Cybersurveillance des travailleurs: synthèse de la réglementation belge
Publié le 24/06/2004 par Thibault Verbiest, Janice Dervaux
Chronique « droit & multimédia » parue le 3 juin dans l’Echo Il y a quelques jours, l’actualité se faisait encore l’écho de cet épineux problème que constitue la surveillance des travailleurs par le biais des ressources informatiques qui sont mises à leur disposition par leur employeur. Ainsi, la presse n’a pas manqué de relater…
Chronique « droit & multimédia » parue le 3 juin dans l’Echo
Il y a quelques jours, l’actualité se faisait encore l’écho de cet épineux problème que constitue la surveillance des travailleurs par le biais des ressources informatiques qui sont mises à leur disposition par leur employeur.
Ainsi, la presse n’a pas manqué de relater les faits survenus ces derniers mois chez Electrabel où une équipe de spécialistes en sécurité informatique, accompagnée du président du conseil d’administration d’Electrabel, pénétrait de nuit dans les locaux de la société pour vérifier la fiabilité du système informatique ainsi que les soupçons de divulgation de documents par un cadre.
Cet incident illustre le problème de la cybersurveillance du travailleur par l’employeur ou comment concilier des droits divergents.
Ainsi, sous l’angle de l’employeur, il est tout à fait justifié et légitime de contrôler la productivité de ses employés. Ce principe est par ailleurs consacré par la loi du 3 juillet 1978 relative au contrat de travail qui stipule que l’employeur dispose du droit de veiller à ce que l’employé exécute le travail pour lequel il est rémunéré.
Les technologies de l’information et de la communication et leur évolution nécessitent des mesures accrues pour assurer la sécurité des informations et de l’infrastructure mais permettent également de multiplier et de raffiner les contrôles qui peuvent être opérés.
Cependant, de tels contrôles doivent être conciliables avec le droit de l’employé au respect de sa vie privée. En effet, il est désormais admis que le travailleur bénéficie d’une sphère de vie privée sur son lieu de travail.
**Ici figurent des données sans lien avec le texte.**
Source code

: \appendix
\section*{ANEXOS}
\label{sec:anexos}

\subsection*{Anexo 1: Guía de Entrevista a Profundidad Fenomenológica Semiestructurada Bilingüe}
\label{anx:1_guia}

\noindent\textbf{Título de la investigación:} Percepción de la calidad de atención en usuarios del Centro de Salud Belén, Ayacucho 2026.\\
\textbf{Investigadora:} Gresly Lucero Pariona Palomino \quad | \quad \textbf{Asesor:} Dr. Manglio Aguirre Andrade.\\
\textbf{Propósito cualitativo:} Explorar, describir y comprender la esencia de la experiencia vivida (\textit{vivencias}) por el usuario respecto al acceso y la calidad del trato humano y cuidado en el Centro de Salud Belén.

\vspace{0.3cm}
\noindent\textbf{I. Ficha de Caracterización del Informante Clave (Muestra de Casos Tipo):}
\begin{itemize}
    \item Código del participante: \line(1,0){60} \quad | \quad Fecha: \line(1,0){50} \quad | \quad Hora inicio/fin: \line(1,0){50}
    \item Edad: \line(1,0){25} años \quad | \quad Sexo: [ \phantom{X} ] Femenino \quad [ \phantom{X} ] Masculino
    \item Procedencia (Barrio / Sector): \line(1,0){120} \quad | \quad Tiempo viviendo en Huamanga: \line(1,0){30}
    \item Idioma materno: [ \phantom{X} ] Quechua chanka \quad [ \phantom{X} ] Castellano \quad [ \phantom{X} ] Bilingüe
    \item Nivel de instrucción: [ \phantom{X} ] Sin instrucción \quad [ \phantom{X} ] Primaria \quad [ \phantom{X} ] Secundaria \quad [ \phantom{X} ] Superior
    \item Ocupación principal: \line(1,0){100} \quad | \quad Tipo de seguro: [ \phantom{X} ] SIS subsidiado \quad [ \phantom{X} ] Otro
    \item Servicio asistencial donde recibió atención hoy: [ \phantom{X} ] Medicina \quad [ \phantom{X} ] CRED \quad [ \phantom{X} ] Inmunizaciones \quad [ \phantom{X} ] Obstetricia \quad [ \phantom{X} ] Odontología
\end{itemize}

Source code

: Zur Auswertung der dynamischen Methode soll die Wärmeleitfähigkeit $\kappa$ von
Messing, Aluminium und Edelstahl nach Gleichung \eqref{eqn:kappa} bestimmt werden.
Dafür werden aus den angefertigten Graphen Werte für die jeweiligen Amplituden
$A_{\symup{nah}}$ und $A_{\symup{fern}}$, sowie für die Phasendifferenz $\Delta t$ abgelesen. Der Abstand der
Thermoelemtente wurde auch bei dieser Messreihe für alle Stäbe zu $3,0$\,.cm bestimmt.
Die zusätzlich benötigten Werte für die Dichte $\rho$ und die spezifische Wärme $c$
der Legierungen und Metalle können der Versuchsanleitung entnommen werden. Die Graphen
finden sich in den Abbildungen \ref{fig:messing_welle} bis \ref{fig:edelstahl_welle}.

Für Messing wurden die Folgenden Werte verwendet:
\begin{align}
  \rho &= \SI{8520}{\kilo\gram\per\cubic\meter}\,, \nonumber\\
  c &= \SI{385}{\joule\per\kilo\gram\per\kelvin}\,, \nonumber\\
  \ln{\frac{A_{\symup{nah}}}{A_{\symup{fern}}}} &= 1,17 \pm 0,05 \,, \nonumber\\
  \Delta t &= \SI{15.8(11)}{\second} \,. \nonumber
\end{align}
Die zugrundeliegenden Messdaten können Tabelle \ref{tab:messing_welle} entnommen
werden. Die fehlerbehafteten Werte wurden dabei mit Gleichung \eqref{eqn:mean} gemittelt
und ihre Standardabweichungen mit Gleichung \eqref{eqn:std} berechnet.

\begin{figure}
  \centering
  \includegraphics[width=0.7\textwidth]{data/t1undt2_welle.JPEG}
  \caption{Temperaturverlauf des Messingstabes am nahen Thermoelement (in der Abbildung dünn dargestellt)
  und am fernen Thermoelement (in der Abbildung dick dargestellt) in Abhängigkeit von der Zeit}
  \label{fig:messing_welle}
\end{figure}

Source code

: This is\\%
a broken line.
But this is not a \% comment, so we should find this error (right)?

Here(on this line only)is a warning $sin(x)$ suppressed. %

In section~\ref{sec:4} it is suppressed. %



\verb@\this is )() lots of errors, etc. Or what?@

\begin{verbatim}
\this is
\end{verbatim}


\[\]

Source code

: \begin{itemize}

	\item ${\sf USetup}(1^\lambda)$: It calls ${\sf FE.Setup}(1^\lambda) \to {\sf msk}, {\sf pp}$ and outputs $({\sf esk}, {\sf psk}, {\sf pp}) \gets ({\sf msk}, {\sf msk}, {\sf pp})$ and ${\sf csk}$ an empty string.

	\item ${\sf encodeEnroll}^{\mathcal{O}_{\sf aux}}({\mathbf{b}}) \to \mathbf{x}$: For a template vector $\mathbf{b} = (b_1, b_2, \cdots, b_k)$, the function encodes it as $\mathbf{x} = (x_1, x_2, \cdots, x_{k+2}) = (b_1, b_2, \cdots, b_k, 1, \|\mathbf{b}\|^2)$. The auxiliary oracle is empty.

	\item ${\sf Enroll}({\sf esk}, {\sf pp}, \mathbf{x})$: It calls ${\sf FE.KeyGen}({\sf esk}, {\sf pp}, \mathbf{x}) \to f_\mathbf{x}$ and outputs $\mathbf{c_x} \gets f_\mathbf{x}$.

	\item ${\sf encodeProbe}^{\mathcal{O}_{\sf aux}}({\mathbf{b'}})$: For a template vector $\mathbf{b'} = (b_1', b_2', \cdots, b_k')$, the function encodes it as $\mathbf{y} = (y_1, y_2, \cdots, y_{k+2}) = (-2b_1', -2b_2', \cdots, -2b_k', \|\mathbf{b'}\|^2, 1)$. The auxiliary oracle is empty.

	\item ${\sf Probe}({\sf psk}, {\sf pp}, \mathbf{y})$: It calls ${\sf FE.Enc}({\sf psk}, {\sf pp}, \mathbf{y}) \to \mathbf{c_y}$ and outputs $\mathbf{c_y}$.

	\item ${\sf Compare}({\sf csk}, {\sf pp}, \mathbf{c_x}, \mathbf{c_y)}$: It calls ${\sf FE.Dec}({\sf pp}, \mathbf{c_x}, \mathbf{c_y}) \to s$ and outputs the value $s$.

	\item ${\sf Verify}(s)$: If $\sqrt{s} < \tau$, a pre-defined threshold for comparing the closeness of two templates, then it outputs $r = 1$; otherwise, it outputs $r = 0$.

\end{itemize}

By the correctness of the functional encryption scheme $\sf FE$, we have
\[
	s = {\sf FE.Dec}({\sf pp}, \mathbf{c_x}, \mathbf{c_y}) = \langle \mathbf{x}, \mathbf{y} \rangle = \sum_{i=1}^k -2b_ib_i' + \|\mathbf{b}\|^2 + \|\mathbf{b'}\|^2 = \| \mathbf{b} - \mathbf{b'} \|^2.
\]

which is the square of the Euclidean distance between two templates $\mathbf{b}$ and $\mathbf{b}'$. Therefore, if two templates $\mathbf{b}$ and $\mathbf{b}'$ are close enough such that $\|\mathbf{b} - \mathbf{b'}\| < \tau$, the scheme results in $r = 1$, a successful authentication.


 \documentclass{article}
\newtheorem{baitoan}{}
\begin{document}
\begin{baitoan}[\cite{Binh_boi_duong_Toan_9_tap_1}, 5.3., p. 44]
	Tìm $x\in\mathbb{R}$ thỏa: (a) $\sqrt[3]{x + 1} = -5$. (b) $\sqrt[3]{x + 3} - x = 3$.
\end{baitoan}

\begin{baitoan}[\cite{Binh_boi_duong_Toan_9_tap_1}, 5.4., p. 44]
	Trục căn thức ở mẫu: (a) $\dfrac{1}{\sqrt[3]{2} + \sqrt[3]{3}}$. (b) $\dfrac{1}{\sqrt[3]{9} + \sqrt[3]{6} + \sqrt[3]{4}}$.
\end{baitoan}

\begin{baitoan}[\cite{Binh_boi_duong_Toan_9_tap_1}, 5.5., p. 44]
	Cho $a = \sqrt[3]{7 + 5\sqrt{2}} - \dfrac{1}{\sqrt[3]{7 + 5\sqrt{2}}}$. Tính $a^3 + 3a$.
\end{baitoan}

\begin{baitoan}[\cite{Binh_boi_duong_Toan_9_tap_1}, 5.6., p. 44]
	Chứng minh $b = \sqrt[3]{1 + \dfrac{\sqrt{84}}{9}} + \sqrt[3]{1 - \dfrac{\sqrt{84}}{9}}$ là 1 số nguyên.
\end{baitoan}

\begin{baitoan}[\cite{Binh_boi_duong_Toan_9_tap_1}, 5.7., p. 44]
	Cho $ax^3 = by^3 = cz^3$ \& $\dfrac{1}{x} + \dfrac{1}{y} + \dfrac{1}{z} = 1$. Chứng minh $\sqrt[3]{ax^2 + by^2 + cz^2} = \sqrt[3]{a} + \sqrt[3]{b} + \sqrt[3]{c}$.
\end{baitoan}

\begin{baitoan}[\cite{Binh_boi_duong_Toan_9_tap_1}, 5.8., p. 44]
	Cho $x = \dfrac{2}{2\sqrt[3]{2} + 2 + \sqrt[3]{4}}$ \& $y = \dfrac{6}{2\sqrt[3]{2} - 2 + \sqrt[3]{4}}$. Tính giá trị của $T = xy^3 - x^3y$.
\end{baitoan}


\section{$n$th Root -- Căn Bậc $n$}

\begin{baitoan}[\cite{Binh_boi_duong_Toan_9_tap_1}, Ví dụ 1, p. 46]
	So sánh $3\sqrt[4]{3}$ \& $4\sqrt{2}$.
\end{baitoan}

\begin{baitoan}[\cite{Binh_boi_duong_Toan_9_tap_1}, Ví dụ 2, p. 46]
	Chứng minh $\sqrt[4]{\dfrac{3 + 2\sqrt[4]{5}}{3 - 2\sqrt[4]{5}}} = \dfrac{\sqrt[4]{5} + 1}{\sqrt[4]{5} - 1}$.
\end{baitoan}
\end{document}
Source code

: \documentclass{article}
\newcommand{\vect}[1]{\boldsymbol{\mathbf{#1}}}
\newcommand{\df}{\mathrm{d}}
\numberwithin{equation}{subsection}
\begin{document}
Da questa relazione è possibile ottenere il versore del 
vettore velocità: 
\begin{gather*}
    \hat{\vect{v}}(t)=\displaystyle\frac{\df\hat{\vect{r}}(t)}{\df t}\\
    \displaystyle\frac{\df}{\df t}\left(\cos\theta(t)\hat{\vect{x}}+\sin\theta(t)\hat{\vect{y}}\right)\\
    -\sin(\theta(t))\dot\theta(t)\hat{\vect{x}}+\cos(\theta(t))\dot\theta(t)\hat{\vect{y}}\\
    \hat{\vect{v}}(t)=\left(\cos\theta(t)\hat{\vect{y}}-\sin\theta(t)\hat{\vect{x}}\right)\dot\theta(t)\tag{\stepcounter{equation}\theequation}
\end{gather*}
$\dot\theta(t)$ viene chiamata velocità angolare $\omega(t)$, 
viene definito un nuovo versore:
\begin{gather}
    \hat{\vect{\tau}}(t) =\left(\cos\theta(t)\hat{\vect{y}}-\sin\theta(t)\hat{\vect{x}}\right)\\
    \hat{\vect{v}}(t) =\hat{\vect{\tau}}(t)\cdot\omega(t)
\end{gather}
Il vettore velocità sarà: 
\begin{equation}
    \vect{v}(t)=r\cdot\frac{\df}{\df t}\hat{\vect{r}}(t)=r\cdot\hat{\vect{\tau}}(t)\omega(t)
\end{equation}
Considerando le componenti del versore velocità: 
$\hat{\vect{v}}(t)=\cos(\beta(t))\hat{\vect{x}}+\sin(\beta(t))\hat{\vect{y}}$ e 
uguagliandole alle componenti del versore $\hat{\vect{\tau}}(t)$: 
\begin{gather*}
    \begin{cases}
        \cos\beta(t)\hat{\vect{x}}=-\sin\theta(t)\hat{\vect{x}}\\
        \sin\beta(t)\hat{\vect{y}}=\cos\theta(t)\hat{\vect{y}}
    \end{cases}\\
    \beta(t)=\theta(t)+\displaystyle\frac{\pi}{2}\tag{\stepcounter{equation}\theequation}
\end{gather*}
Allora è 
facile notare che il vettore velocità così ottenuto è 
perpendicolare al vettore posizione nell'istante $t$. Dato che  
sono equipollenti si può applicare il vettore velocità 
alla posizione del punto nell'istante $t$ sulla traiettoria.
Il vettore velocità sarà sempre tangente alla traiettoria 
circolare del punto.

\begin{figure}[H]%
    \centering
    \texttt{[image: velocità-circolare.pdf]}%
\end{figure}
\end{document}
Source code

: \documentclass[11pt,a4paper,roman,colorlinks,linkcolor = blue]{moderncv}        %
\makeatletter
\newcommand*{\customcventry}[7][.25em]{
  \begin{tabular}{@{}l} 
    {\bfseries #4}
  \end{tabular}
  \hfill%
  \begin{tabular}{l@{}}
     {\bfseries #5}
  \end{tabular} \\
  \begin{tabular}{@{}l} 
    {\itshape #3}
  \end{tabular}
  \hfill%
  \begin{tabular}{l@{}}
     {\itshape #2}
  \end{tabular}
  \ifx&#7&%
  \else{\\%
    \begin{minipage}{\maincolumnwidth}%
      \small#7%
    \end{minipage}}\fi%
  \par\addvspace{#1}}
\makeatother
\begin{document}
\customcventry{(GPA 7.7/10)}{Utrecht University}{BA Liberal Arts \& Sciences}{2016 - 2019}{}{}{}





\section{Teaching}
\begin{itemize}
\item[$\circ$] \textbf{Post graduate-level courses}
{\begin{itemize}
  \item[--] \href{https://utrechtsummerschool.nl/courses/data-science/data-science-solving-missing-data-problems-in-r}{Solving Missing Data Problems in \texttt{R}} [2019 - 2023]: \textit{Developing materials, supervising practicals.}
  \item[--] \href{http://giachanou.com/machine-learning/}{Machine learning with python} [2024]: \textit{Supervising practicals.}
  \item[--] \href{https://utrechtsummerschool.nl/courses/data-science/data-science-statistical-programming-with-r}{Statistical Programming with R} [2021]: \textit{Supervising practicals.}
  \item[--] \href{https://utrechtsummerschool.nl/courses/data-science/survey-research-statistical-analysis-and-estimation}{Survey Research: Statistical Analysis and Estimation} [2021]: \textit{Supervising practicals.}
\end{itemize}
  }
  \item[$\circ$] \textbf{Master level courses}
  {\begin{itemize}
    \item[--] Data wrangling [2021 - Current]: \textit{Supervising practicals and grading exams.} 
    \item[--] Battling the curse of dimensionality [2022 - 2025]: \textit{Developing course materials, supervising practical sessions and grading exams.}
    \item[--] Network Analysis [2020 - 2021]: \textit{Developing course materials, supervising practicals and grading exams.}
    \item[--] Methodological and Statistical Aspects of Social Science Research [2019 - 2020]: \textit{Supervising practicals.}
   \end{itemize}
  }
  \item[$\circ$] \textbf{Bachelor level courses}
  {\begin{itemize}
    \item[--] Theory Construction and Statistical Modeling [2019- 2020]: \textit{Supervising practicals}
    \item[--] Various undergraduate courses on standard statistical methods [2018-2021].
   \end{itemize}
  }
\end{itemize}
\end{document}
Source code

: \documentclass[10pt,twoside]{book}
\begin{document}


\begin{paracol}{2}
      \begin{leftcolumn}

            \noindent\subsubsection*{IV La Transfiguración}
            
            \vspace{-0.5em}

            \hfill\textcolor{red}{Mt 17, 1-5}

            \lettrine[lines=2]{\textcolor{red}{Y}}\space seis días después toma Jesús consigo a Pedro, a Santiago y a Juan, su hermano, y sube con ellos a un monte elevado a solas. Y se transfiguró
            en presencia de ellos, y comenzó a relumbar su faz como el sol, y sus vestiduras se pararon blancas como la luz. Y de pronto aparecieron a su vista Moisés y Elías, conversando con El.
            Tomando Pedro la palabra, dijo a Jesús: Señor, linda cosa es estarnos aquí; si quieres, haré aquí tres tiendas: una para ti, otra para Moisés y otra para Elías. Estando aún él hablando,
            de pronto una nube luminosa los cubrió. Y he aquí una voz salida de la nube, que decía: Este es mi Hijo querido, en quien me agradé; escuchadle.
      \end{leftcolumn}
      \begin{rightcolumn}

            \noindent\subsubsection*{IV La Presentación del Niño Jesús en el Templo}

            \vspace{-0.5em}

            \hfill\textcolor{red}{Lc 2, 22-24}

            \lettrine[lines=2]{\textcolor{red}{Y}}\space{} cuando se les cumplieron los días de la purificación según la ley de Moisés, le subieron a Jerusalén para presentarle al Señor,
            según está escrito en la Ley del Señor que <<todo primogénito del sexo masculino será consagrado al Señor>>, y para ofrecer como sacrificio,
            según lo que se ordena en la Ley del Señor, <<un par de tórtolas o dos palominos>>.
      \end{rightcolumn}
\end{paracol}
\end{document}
A à ce titre, il jouit donc d’une certaine protection contre un contrôle intempestif de la part de l’employeur de l’usage qu’il fait des moyens de communications mis à sa disposition pour l’exécution de son contrat de travail.
L’équilibre entre ces exigences divergentes est délicat à trouver et a fait l’objet d’un dialogue entre les différents partenaires sociaux. Le résultat de ce dialogue est matérialisé par la convention collective de travail n° 81 du 26 avril 2002, conclue au sein du Conseil national du Travail, relative à la protection de la vie privée des travailleurs à l’égard du contrôle des données de communication électronique en réseau, rendue obligatoire par arrêté royal du 12 juin 2002 (ci-après CCT 81).
Portée de la CCT 81
L’article 1er de la CCT 81 établit la portée de la convention comme suit : « § 1er. La présente convention collective de travail a pour but de garantir le respect du droit fondamental des travailleurs au respect de leur vie privée dans la relation de travail, en définissant, compte tenu des nécessités d’un bon fonctionnement de l’entreprise, pour quelles finalités et à quelles conditions de proportionnalité et de transparence un contrôle des données de communication électroniques en réseau peut être installé et les modalités dans lesquelles l’individualisation de ces données est autorisée.
Elle ne porte pas préjudice aux dispositions plus favorables prévues au niveau de la commission paritaire ou de l’entreprise.
§ 2. La présente convention collective de travail ne vise pas les modalités d’accès et/ou d’utilisation des moyens de communication électroniques en réseau de l’entreprise qui sont de la prérogative de l’employeur.
Cette convention laisse donc en l’état les règles et pratiques d’information voire de consultation éventuellement en vigueur dans les entreprises.
Elle ne porte pas non plus préjudice aux règles et pratiques existant dans les entreprises en ce qui concerne l’exercice des activités syndicales. ».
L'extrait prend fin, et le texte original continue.